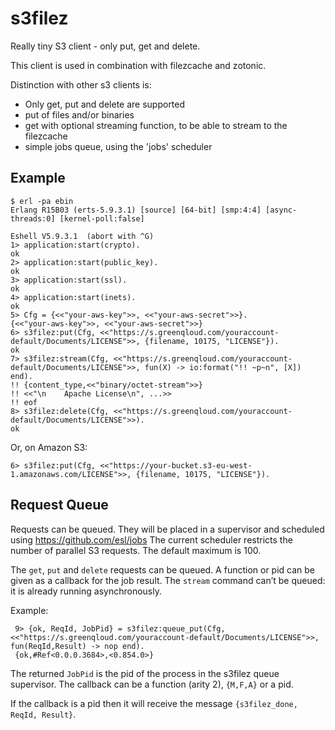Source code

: s3filez
=======

Really tiny S3 client - only put, get and delete.

This client is used in combination with filezcache and zotonic.

Distinction with other s3 clients is:

 * Only get, put and delete are supported
 * put of files and/or binaries
 * get with optional streaming function, to be able to stream to the filezcache
 * simple jobs queue, using the 'jobs' scheduler

Example
-------

    $ erl -pa ebin
    Erlang R15B03 (erts-5.9.3.1) [source] [64-bit] [smp:4:4] [async-threads:0] [kernel-poll:false]

    Eshell V5.9.3.1  (abort with ^G)
    1> application:start(crypto).  
    ok
    2> application:start(public_key).   
    ok
    3> application:start(ssl).          
    ok
    4> application:start(inets).
    ok
    5> Cfg = {<<"your-aws-key">>, <<"your-aws-secret">>}.
    {<<"your-aws-key">>, <<"your-aws-secret">>}
    6> s3filez:put(Cfg, <<"https://s.greenqloud.com/youraccount-default/Documents/LICENSE">>, {filename, 10175, "LICENSE"}).
    ok
    7> s3filez:stream(Cfg, <<"https://s.greenqloud.com/youraccount-default/Documents/LICENSE">>, fun(X) -> io:format("!! ~p~n", [X]) end).
    !! {content_type,<<"binary/octet-stream">>}
    !! <<"\n    Apache License\n", ...>>
    !! eof
    8> s3filez:delete(Cfg, <<"https://s.greenqloud.com/youraccount-default/Documents/LICENSE">>).
    ok

Or, on Amazon S3:

    6> s3filez:put(Cfg, <<"https://your-bucket.s3-eu-west-1.amazonaws.com/LICENSE">>, {filename, 10175, "LICENSE"}).


Request Queue
-------------

Requests can be queued. They will be placed in a supervisor and scheduled using https://github.com/esl/jobs
The current scheduler restricts the number of parallel S3 requests. The default maximum is 100.

The `get`, `put` and `delete` requests can be queued. A function or pid can be given as a callback for the job result.
The `stream` command can’t be queued: it is already running asynchronously.

Example:

     9> {ok, ReqId, JobPid} = s3filez:queue_put(Cfg, <<"https://s.greenqloud.com/youraccount-default/Documents/LICENSE">>, fun(ReqId,Result) -> nop end).
     {ok,#Ref<0.0.0.3684>,<0.854.0>}

The returned `JobPid` is the pid of the process in the s3filez queue supervisor.
The callback can be a function (arity 2), `{M,F,A}` or a pid.

If the callback is a pid then it will receive the message `{s3filez_done, ReqId, Result}`.

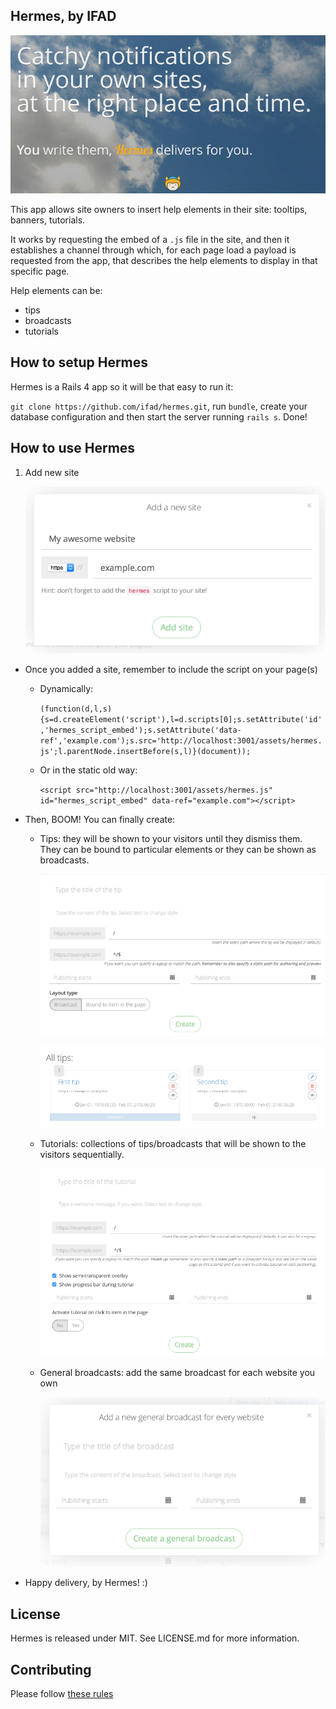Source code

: Hermes, by IFAD
------

![hermes](https://raw.githubusercontent.com/ifad/hermes/master/screenshots/hermes.png)

This app allows site owners to insert help elements in their site: tooltips,
banners, tutorials.

It works by requesting the embed of a `.js` file in the site, and then it
establishes a channel through which, for each page load a payload
is requested from the app, that describes the help elements to display in
that specific page.

Help elements can be:

* tips
* broadcasts
* tutorials

## How to setup Hermes

Hermes is a Rails 4 app so it will be that easy to run it:

`git clone https://github.com/ifad/hermes.git`, run `bundle`, create your database configuration and then start the server running `rails s`. Done!

## How to use Hermes

1. Add new site

	![add new site](https://raw.githubusercontent.com/ifad/hermes/master/screenshots/add_site.png)

* Once you added a site, remember to include the script on your page(s)
  * Dynamically:
  
  	`
      (function(d,l,s){s=d.createElement('script'),l=d.scripts[0];s.setAttribute('id','hermes_script_embed');s.setAttribute('data-ref','example.com');s.src='http://localhost:3001/assets/hermes.js';l.parentNode.insertBefore(s,l)}(document));
    `
    
  * Or in the static old way:
  
    `<script src="http://localhost:3001/assets/hermes.js" id="hermes_script_embed" data-ref="example.com"></script>`


* Then, BOOM! You can finally create:

  * Tips: they will be shown to your visitors until they dismiss them. They can be bound to particular elements or they can be shown as broadcasts.
  
    ![add new tip](https://raw.githubusercontent.com/ifad/hermes/master/screenshots/add_tip.png)
    
    ![all tips](https://raw.githubusercontent.com/ifad/hermes/master/screenshots/all_tips.png)
  * Tutorials: collections of tips/broadcasts that will be shown to the visitors sequentially.
  
    ![add new tutorial](https://raw.githubusercontent.com/ifad/hermes/master/screenshots/add_tutorial.png)
    
  * General broadcasts: add the same broadcast for each website you own
  
    ![add new general broadcast](https://raw.githubusercontent.com/ifad/hermes/master/screenshots/add_general_broadcast.png)

* Happy delivery, by Hermes! :)


## License

Hermes is released under MIT. See LICENSE.md for more information.

## Contributing

Please follow [these rules](https://guides.github.com/activities/contributing-to-open-source/)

TASK. Take the records above and return, word for word, only the lines that fall from the line with "Hermes, by IFAD" to the line with "in the static", both of them included.

RESULT.
: Hermes, by IFAD
------

![hermes](https://raw.githubusercontent.com/ifad/hermes/master/screenshots/hermes.png)

This app allows site owners to insert help elements in their site: tooltips,
banners, tutorials.

It works by requesting the embed of a `.js` file in the site, and then it
establishes a channel through which, for each page load a payload
is requested from the app, that describes the help elements to display in
that specific page.

Help elements can be:

* tips
* broadcasts
* tutorials

## How to setup Hermes

Hermes is a Rails 4 app so it will be that easy to run it:

`git clone https://github.com/ifad/hermes.git`, run `bundle`, create your database configuration and then start the server running `rails s`. Done!

## How to use Hermes

1. Add new site

	![add new site](https://raw.githubusercontent.com/ifad/hermes/master/screenshots/add_site.png)

* Once you added a site, remember to include the script on your page(s)
  * Dynamically:
  
  	`
      (function(d,l,s){s=d.createElement('script'),l=d.scripts[0];s.setAttribute('id','hermes_script_embed');s.setAttribute('data-ref','example.com');s.src='http://localhost:3001/assets/hermes.js';l.parentNode.insertBefore(s,l)}(document));
    `
    
  * Or in the static old way:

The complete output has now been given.